From 1619 – 1623 he was governor of the Principality of Orange for his uncle Maurice. Apparently in this respect it was relevant that he attended Catholic church services and that the majority of the population of the Principality of Orange was Catholic. The vice governor Valckenburg was in charge of official functions. He lived a lavish life, spend more money than was available and had to be ordered back early by his uncle in 1623. He continued to receive the corresponding pay of 6,000 Guilder until the next Stadtholder, Frederick Henry who ruled from 1625, cancelled the payments.

== Church and military ==
Without a source of income in 1626 he had to leave together with his father for Brussels in the Spanish Netherlands where they were cordially received. Manuel António started a military career as Rittmeister in service of Spain and at the archducal court.

This career was short-lived. On 15 July 1628 he joined — in presence of Isabella Clara Eugenia and all of her court — the Carmelites and took the religious name Felix a Santa Isabella. He joined the Carmelite monastery in Brussels where he was ordained. From 1628 to 1633 he was a priest but fled from the monastery back to Holland where on 15 January 1634 in Delft he converted again to Calvinism.

In 1638 he assumed the title Prince of Portugal and on 12 June 1638 he re-joined the service of the States-General as Rittmeister with the cuirassiers.

Shortly thereafter he was captured near Geldern by Cardinal-Infante Ferdinand of Austria and General Guillaume de Lamboy, taken to Brussels and — on his request — transferred to "his" monastery. But apparently this was only done under compulsion of captivity, as he escaped again, returned to Holland and converted again on 4 April 1643 to the Protestant faith.

== Marriage ==
On 14 December 1646 he married in Delft Countess Johanna of Hanau-Münzenberg-Schwarzenfels (1610 – 13 September 1673 in Delft), widow of Wild- and Rhinegrave Wolfgang Friedrich of Salm. This relation produced the following offspring:
- Wilhelmina Amalia (1647 – 14 November 1647)
- Elisabeth Maria (b. 20 November 1648 in Delft, d. 15 October 1717 in Vianen), married on 11 April 1678 with Lieutenant colonel Baron Adriaan of Gent (16 February 1645 in The Hague – 10 August 1708)

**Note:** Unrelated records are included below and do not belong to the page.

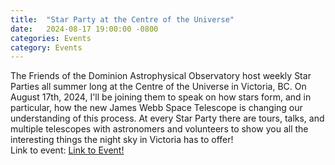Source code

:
 ```yaml
---
title:  "Star Party at the Centre of the Universe"
date:   2024-08-17 19:00:00 -0800
categories: Events 
category: Events
---
```


The Friends of the Dominion Astrophysical Observatory host weekly Star Parties all summer long at the Centre of the Universe in Victoria, BC. On August 17th, 2024, I'll be joining them to speak on how stars form, and in particular, how the new James Webb Space Telescope is changing our understanding of this process. At every Star Party there are tours, talks, and multiple telescopes with astronomers and volunteers to show you all the interesting things the night sky in Victoria has to offer!  
Link to event:
<a href="https://centreoftheuniverse.org/events/2024/8/17/star-party">Link to Event!</a>
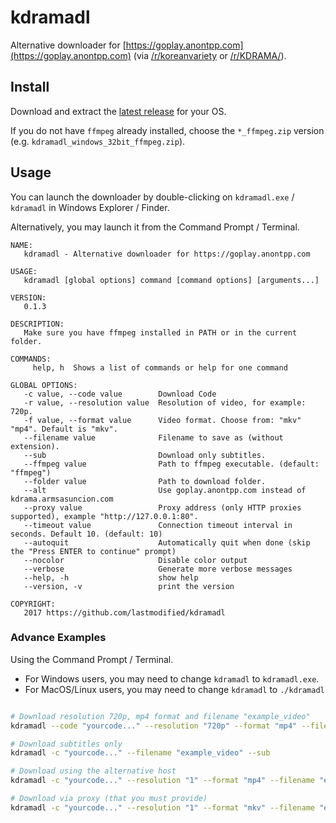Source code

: # kdramadl

 Alternative downloader for [https://goplay.anontpp.com](https://goplay.anontpp.com) (via [/r/koreanvariety](https://www.reddit.com/r/koreanvariety/comments/723mtd/i_created_this_website_that_streams_korean_shows/?sort=new) or [/r/KDRAMA/](https://www.reddit.com/r/KDRAMA/comments/723n1y/i_created_this_website_that_streams_korean_shows/)).

## Install

Download and extract the [latest release](https://github.com/lastmodified/kdramadl/releases/latest) for your OS.

If you do not have ``ffmpeg`` already installed, choose the ``*_ffmpeg.zip`` version (e.g.  ``kdramadl_windows_32bit_ffmpeg.zip``).

## Usage

You can launch the downloader by double-clicking on ``kdramadl.exe`` / ``kdramadl`` in Windows Explorer / Finder.

Alternatively, you may launch it from the Command Prompt / Terminal.

```
NAME:
   kdramadl - Alternative downloader for https://goplay.anontpp.com

USAGE:
   kdramadl [global options] command [command options] [arguments...]

VERSION:
   0.1.3

DESCRIPTION:
   Make sure you have ffmpeg installed in PATH or in the current folder.

COMMANDS:
     help, h  Shows a list of commands or help for one command

GLOBAL OPTIONS:
   -c value, --code value        Download Code
   -r value, --resolution value  Resolution of video, for example: 720p.
   -f value, --format value      Video format. Choose from: "mkv" "mp4". Default is "mkv".
   --filename value              Filename to save as (without extension).
   --sub                         Download only subtitles.
   --ffmpeg value                Path to ffmpeg executable. (default: "ffmpeg")
   --folder value                Path to download folder.
   --alt                         Use goplay.anontpp.com instead of kdrama.armsasuncion.com
   --proxy value                 Proxy address (only HTTP proxies supported), example "http://127.0.0.1:80".
   --timeout value               Connection timeout interval in seconds. Default 10. (default: 10)
   --autoquit                    Automatically quit when done (skip the "Press ENTER to continue" prompt)
   --nocolor                     Disable color output
   --verbose                     Generate more verbose messages
   --help, -h                    show help
   --version, -v                 print the version

COPYRIGHT:
   2017 https://github.com/lastmodified/kdramadl
```

### Advance Examples

Using the Command Prompt / Terminal.

- For Windows users, you may need to change ``kdramadl`` to ``kdramadl.exe``.
- For MacOS/Linux users, you may need to change ``kdramadl`` to ``./kdramadl``

```bash

# Download resolution 720p, mp4 format and filename "example_video"
kdramadl --code "yourcode..." --resolution "720p" --format "mp4" --filename "example_video" --folder "C:\Downloads"

# Download subtitles only
kdramadl -c "yourcode..." --filename "example_video" --sub

# Download using the alternative host
kdramadl -c "yourcode..." --resolution "1" --format "mp4" --filename "example_video" --alt

# Download via proxy (that you must provide)
kdramadl -c "yourcode..." --resolution "1" --format "mkv" --filename "example_video" --proxy "http://192.168.0.1:80"

```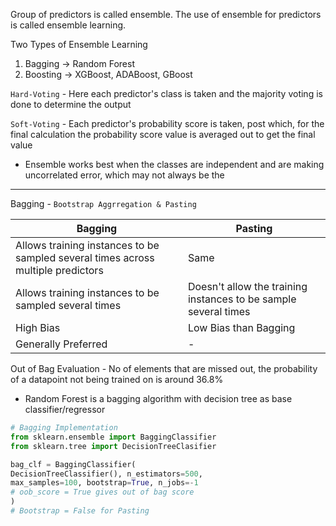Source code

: Group of predictors is called ensemble.
The use of ensemble for predictors is called ensemble learning.

Two Types of Ensemble Learning
1. Bagging -> Random Forest
2. Boosting -> XGBoost, ADABoost, GBoost

`Hard-Voting` - Here each predictor's class is taken and the majority voting is done to determine the output

`Soft-Voting` - Each predictor's probability score is taken, post which, for the final calculation the probability score value is averaged out to get the final value

- Ensemble works best when the classes are independent and are making uncorrelated error, which may not always be the 

---

Bagging - `Bootstrap Aggrregation & Pasting`

Bagging | Pasting
------- | --------
Allows training instances to be sampled several times across multiple predictors | Same
Allows training instances to be sampled several times | Doesn't allow the training instances to be sample several times
High Bias | Low Bias than Bagging
 Generally Preferred | -

Out of Bag Evaluation - No of elements that are missed out, the probability of a datapoint not being trained on is around 36.8%

- Random Forest is a bagging algorithm with decision tree as base classifier/regressor

```py
# Bagging Implementation
from sklearn.ensemble import BaggingClassifier
from sklearn.tree import DecisionTreeClasifier

bag_clf = BaggingClassifier(
DecisionTreeClassifier(), n_estimators=500,
max_samples=100, bootstrap=True, n_jobs=-1
# oob_score = True gives out of bag score
)
# Bootstrap = False for Pasting

```
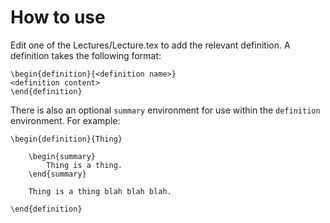 # How to use

Edit one of the Lectures/Lecture<number>.tex to add the relevant definition. A definition takes the following format:

```Tex
\begin{definition}{<definition name>}
<definition content>
\end{definition}
```

There is also an optional `summary` environment for use within the `definition` environment. For example:

```Tex
\begin{definition}{Thing}

    \begin{summary}
        Thing is a thing.
    \end{summary}
    
    Thing is a thing blah blah blah.

\end{definition}
```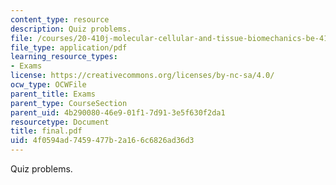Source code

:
 ```yaml
---
content_type: resource
description: Quiz problems.
file: /courses/20-410j-molecular-cellular-and-tissue-biomechanics-be-410j-spring-2003/4f0594ad7459477b2a166c6826ad36d3_final.pdf
file_type: application/pdf
learning_resource_types:
- Exams
license: https://creativecommons.org/licenses/by-nc-sa/4.0/
ocw_type: OCWFile
parent_title: Exams
parent_type: CourseSection
parent_uid: 4b290080-46e9-01f1-7d91-3e5f630f2da1
resourcetype: Document
title: final.pdf
uid: 4f0594ad-7459-477b-2a16-6c6826ad36d3
---
```

Quiz problems.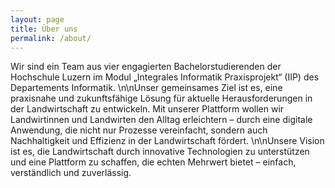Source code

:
 ```yaml
---
layout: page
title: Über uns
permalink: /about/
---
```


Wir sind ein Team aus vier engagierten Bachelorstudierenden der Hochschule Luzern im Modul „Integrales Informatik 
Praxisprojekt“ (IIP) des Departements Informatik. \n\nUnser gemeinsames Ziel ist es, eine praxisnahe und zukunftsfähige 
Lösung für aktuelle Herausforderungen in der Landwirtschaft zu entwickeln. Mit unserer Plattform wollen wir 
Landwirtinnen und Landwirten den Alltag erleichtern – durch eine digitale Anwendung, die nicht nur Prozesse 
vereinfacht, sondern auch Nachhaltigkeit und Effizienz in der Landwirtschaft fördert. \n\nUnsere Vision ist es, die 
Landwirtschaft durch innovative Technologien zu unterstützen und eine Plattform zu schaffen, die echten Mehrwert bietet 
– einfach, verständlich und zuverlässig.
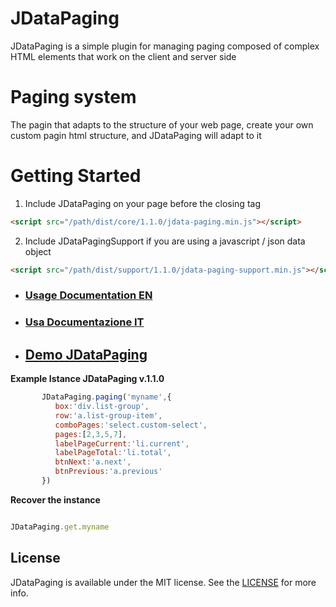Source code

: # JDataPaging
JDataPaging is a simple plugin for managing paging composed of complex HTML elements that work on the client and server side

# Paging system
The pagin that adapts to the structure of your web page, create your own custom pagin html structure, and JDataPaging will adapt to it

# Getting Started

1. Include JDataPaging on your page before the closing </body> tag
```html
<script src="/path/dist/core/1.1.0/jdata-paging.min.js"></script>
```
2. Include JDataPagingSupport if you are using a javascript / json data object 
```html
<script src="/path/dist/support/1.1.0/jdata-paging-support.min.js"></script>
```



* ### [Usage Documentation EN](https://github.com/mssalvo/JDataPaging/blob/master/translate/en/doc.md)
* ### [Usa Documentazione IT](https://github.com/mssalvo/JDataPaging/blob/master/translate/it/doc.md)

* ## [Demo JDataPaging](https://mssalvo.github.io/JDataPaging/index.html)
 
 
__Example Istance JDataPaging v.1.1.0__
 
 ```js
        JDataPaging.paging('myname',{
           box:'div.list-group',  
           row:'a.list-group-item',  
           comboPages:'select.custom-select',   
           pages:[2,3,5,7],  
           labelPageCurrent:'li.current',  
           labelPageTotal:'li.total',   
           btnNext:'a.next',  
           btnPrevious:'a.previous' 
        })
 ```        
__Recover the instance__

 ```js
 
 JDataPaging.get.myname
 
 ```
 
 
 ## License

JDataPaging is available under the MIT license. See the [LICENSE](https://github.com/mssalvo/JDataPaging/blob/master/LICENSE) for more info.

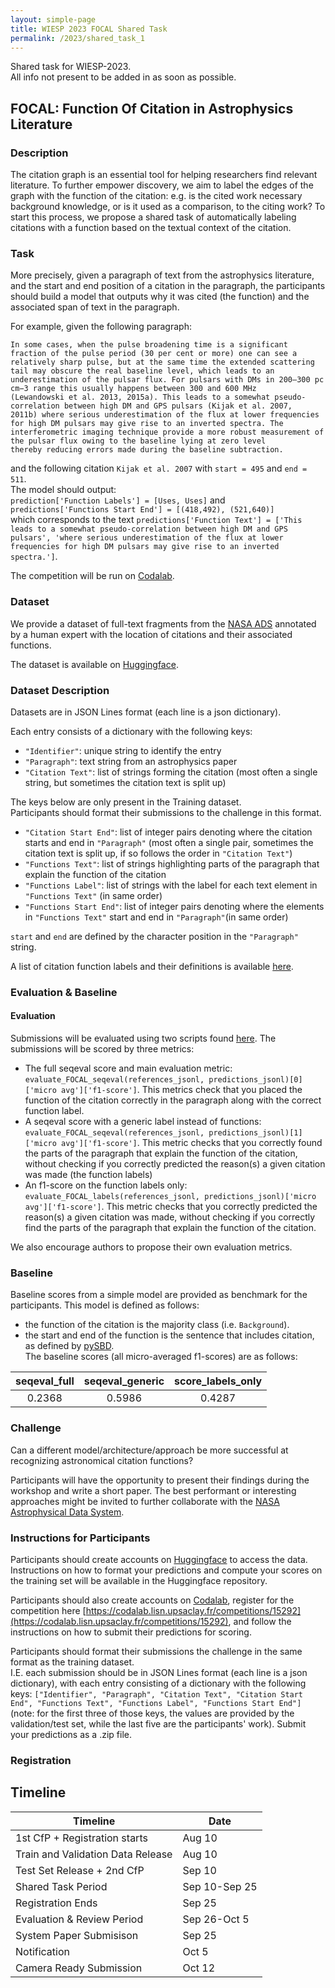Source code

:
 ```yaml
---
layout: simple-page
title: WIESP 2023 FOCAL Shared Task
permalink: /2023/shared_task_1
---
```


Shared task for WIESP-2023.  
All info not present to be added in as soon as possible.

## FOCAL: Function Of Citation in Astrophysics Literature

### Description
The citation graph is an essential tool for helping researchers find relevant literature. To further empower discovery, we aim to label the edges of the graph with the function of the citation: e.g. is the cited work necessary background knowledge, or is it used as a comparison, to the citing work? To start this process, we propose a shared task of automatically labeling citations with a function based on the textual context of the citation. 

### Task
More precisely, given a paragraph of text from the astrophysics literature, and the start and end position of a citation in the paragraph, the participants should build a model that outputs why it was cited (the function) and the associated span of text in the paragraph. 

For example, given the following paragraph:  
```
In some cases, when the pulse broadening time is a significant fraction of the pulse period (30 per cent or more) one can see a
relatively sharp pulse, but at the same time the extended scattering tail may obscure the real baseline level, which leads to an
underestimation of the pulsar flux. For pulsars with DMs in 200–300 pc cm−3 range this usually happens between 300 and 600 MHz
(Lewandowski et al. 2013, 2015a). This leads to a somewhat pseudo-correlation between high DM and GPS pulsars (Kijak et al. 2007,
2011b) where serious underestimation of the flux at lower frequencies for high DM pulsars may give rise to an inverted spectra. The
interferometric imaging technique provide a more robust measurement of the pulsar flux owing to the baseline lying at zero level
thereby reducing errors made during the baseline subtraction. 
```
and the following citation `Kijak et al. 2007` with `start = 495` and `end = 511`.  
The model should output:  
`prediction['Function Labels'] = [Uses, Uses]` and `predictions['Functions Start End'] = [(418,492), (521,640)]`  
which corresponds to the text `predictions['Function Text'] = ['This leads to a somewhat pseudo-correlation between high DM and GPS pulsars', 'where serious underestimation of the flux at lower frequencies for high DM pulsars may give rise to an inverted spectra.']`.

The competition will be run on [Codalab](https://codalab.lisn.upsaclay.fr/competitions/15292).

### Dataset
We provide a dataset of full-text fragments from the [NASA ADS](https://ui.adsabs.harvard.edu/) annotated by a human expert with the location of citations and their associated functions. 

The dataset is available on [Huggingface](https://huggingface.co/datasets/adsabs/FOCAL).

### Dataset Description
Datasets are in JSON Lines format (each line is a json dictionary).  

Each entry consists of a dictionary with the following keys:
- `"Identifier"`: unique string to identify the entry
- `"Paragraph"`: text string from an astrophysics paper 
- `"Citation Text"`: list of strings forming the citation (most often a single string, but sometimes the citation text is split up)

The keys below are only present in the Training dataset.  
Participants should format their submissions to the challenge in this format.
- `"Citation Start End"`: list of integer pairs denoting where the citation starts and end in `"Paragraph"` (most often a single pair, sometimes the citation text is split up, if so follows the order in `"Citation Text"`)
- `"Functions Text"`: list of strings highlighting parts of the paragraph that explain the function of the citation
- `"Functions Label"`: list of strings with the label for each text element in `"Functions Text"` (in same order)
- `"Functions Start End"`: list of integer pairs denoting where the elements in `"Functions Text"` start and end in `"Paragraph"`(in same order)
  
`start` and `end` are defined by the character position in the `"Paragraph"` string.

A list of citation function labels and their definitions is available [here](https://github.com/adsabs/WIESP/blob/gh-pages/2023/LabelDefinitions.md).

### Evaluation & Baseline
#### Evaluation
Submissions will be evaluated using two scripts found [here](https://huggingface.co/datasets/adsabs/FOCAL/tree/main/scoring_scripts). The submissions will be scored by three metrics:

- The full seqeval score and main evaluation metric: `evaluate_FOCAL_seqeval(references_jsonl, predictions_jsonl)[0]['micro avg']['f1-score']`. This metrics check that you placed the function of the citation correctly in the paragraph along with the correct function label.
- A seqeval score with a generic label instead of functions: `evaluate_FOCAL_seqeval(references_jsonl, predictions_jsonl)[1]['micro avg']['f1-score']`. This metric checks that you correctly found the parts of the paragraph that explain the function of the citation, without checking if you correctly predicted the reason(s) a given citation was made (the function labels)
- An f1-score on the function labels only: `evaluate_FOCAL_labels(references_jsonl, predictions_jsonl)['micro avg']['f1-score']`. This metric checks that you correctly predicted the reason(s) a given citation was made, without checking if you correctly find the parts of the paragraph that explain the function of the citation.

We also encourage authors to propose their own evaluation metrics. 

### Baseline
Baseline scores from a simple model are provided as benchmark for the participants.  This model is defined as follows:  
- the function of the citation is the majority class (i.e. `Background`).
- the start and end of the function is the sentence that includes citation, as defined by [pySBD](https://github.com/nipunsadvilkar/pySBD).  
 The baseline scores (all micro-averaged f1-scores) are as follows:

| seqeval_full | seqeval_generic | score_labels_only |
| :----------: | :-------------: | :---------------: |
| 0.2368       | 0.5986          | 0.4287            |
 

### Challenge
Can a different model/architecture/approach be more successful at recognizing astronomical citation functions?  

Participants will have the opportunity to present their findings during the workshop and write a short paper. The best performant or interesting approaches might be invited to further collaborate with the [NASA Astrophysical Data System](https://ui.adsabs.harvard.edu/).

### Instructions for Participants
Participants should create accounts on [Huggingface](https://huggingface.co/) to access the data. Instructions on how to format your predictions and compute your scores on the training set will be available in the Huggingface repository.

Participants should also create accounts on [Codalab](https://codalab.lisn.upsaclay.fr/), register for the competition here [https://codalab.lisn.upsaclay.fr/competitions/15292](https://codalab.lisn.upsaclay.fr/competitions/15292), and follow the instructions on how to submit their predictions for scoring.

Participants should format their submissions the challenge in the same format as the training dataset.  
I.E. each submission should be in JSON Lines format (each line is a json dictionary), with each entry consisting of a dictionary with the following keys: `["Identifier", "Paragraph", "Citation Text", "Citation Start End", "Functions Text", "Functions Label", "Functions Start End"]` (note: for the first three of those keys, the values are provided by the validation/test set, while the last five are the participants' work). Submit your predictions as a .zip file.

### Registration

## Timeline

| Timeline                                              | Date          |
| ----------------------------------------------------- | ------------- |
| 1st CfP + Registration starts                         | Aug 10        |
| Train and Validation Data Release                     | Aug 10        |
| Test Set Release + 2nd CfP                            | Sep 10        |
| Shared Task Period                                    | Sep 10-Sep 25 |
| Registration Ends                                     | Sep 25        |
| Evaluation & Review Period                            | Sep 26-Oct 5  |
| System Paper Submisison                               | Sep 25        |
| Notification                                          | Oct 5         |
| Camera Ready Submission                               | Oct 12        |

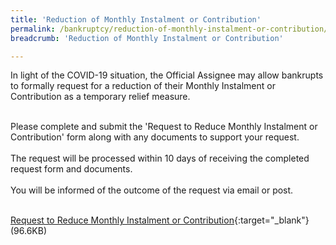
 ```yaml
---
title: 'Reduction of Monthly Instalment or Contribution'
permalink: /bankruptcy/reduction-of-monthly-instalment-or-contribution/
breadcrumb: 'Reduction of Monthly Instalment or Contribution'

---
```






In light of the COVID-19 situation, the Official Assignee may allow bankrupts to formally request for a reduction of their Monthly Instalment or Contribution as a temporary relief measure.<br><br>

Please complete and submit the 'Request to Reduce Monthly Instalment or Contribution' form along with any documents to support your request.<br><br>
The request will be processed within 10 days of receiving the completed request form and documents.<br><br>
You will be informed of the outcome of the request via email or post.  <br><br>

[Request to Reduce Monthly Instalment or Contribution](/files/reductionofmiormcform.pdf/){:target="_blank"} (96.6KB)

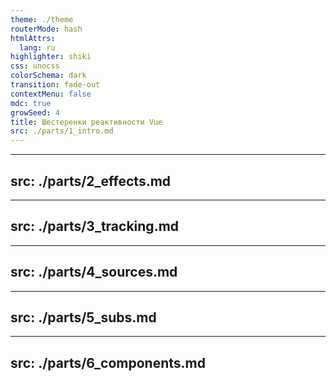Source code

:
 ```yaml
---
theme: ./theme
routerMode: hash
htmlAttrs:
  lang: ru
highlighter: shiki
css: unocss
colorSchema: dark
transition: fade-out
contextMenu: false
mdc: true
growSeed: 4
title: Шестеренки реактивности Vue
src: ./parts/1_intro.md
---
```


---
src: ./parts/2_effects.md
---

---
src: ./parts/3_tracking.md
---

---
src: ./parts/4_sources.md
---

---
src: ./parts/5_subs.md
---

---
src: ./parts/6_components.md
---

The sources point out that the countess — who descended from an impoverished branch of her family, which had been buffeted by the Thirty Years' War — brought little to the marriage. Debts weighed heavily on Manuel António and included child support of 300 fl. per year for his illegitimate son William (b. 1646) whose mother was one Dina Borremans.

== Late career ==
In 1645 he became Hauptmann of a Dutch company infantry and was soon promoted to Oberst. In 1656 he became governor of Steenwijk and Commandant of Elburg.

He died on 27 October 1666 in Schagen and was entombed in Delft.